== Input ==
===

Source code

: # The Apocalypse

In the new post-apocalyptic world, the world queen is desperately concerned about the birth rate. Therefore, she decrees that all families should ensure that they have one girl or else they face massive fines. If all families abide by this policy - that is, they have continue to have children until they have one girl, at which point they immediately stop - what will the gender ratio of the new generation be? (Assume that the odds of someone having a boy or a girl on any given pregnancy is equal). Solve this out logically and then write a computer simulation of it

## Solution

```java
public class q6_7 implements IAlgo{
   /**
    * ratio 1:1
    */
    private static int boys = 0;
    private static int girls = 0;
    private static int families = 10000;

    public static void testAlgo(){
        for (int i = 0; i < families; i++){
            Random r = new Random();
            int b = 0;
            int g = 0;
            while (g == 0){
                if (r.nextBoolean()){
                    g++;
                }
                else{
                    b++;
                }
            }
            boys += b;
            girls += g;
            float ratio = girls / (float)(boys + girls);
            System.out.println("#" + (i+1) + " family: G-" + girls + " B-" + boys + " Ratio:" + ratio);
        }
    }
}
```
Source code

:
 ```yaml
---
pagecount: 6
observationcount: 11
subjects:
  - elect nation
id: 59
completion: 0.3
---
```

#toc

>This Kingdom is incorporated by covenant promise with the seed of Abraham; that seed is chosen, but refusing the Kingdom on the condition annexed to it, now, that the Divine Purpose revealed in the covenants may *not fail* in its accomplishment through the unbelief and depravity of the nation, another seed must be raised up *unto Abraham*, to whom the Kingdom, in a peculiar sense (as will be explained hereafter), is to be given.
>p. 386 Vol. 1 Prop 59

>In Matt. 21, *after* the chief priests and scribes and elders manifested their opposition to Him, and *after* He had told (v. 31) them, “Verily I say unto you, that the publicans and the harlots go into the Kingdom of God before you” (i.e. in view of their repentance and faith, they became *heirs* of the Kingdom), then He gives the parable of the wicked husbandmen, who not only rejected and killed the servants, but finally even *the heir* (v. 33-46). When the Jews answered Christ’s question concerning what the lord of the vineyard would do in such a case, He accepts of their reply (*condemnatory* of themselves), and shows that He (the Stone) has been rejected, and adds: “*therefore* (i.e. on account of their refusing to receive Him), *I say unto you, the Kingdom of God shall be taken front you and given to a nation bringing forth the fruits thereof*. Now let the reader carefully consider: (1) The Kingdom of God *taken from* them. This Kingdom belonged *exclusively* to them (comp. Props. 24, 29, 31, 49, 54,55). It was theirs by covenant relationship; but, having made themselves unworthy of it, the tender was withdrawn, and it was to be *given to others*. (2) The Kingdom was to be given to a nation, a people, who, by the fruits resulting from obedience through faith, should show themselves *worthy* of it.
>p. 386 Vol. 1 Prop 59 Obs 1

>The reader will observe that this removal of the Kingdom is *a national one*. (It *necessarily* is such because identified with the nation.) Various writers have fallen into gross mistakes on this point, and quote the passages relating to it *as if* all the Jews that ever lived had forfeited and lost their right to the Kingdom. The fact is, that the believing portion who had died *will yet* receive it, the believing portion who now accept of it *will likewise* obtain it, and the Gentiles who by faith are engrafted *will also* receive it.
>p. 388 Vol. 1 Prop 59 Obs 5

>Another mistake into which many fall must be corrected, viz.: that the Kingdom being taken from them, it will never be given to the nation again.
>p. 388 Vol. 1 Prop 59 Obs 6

===

== Task details ==
All lines of the data that hold "static" need to be copied.

== Output ==
    private static int boys = 0;
    private static int girls = 0;
    private static int families = 10000;
    public static void testAlgo(){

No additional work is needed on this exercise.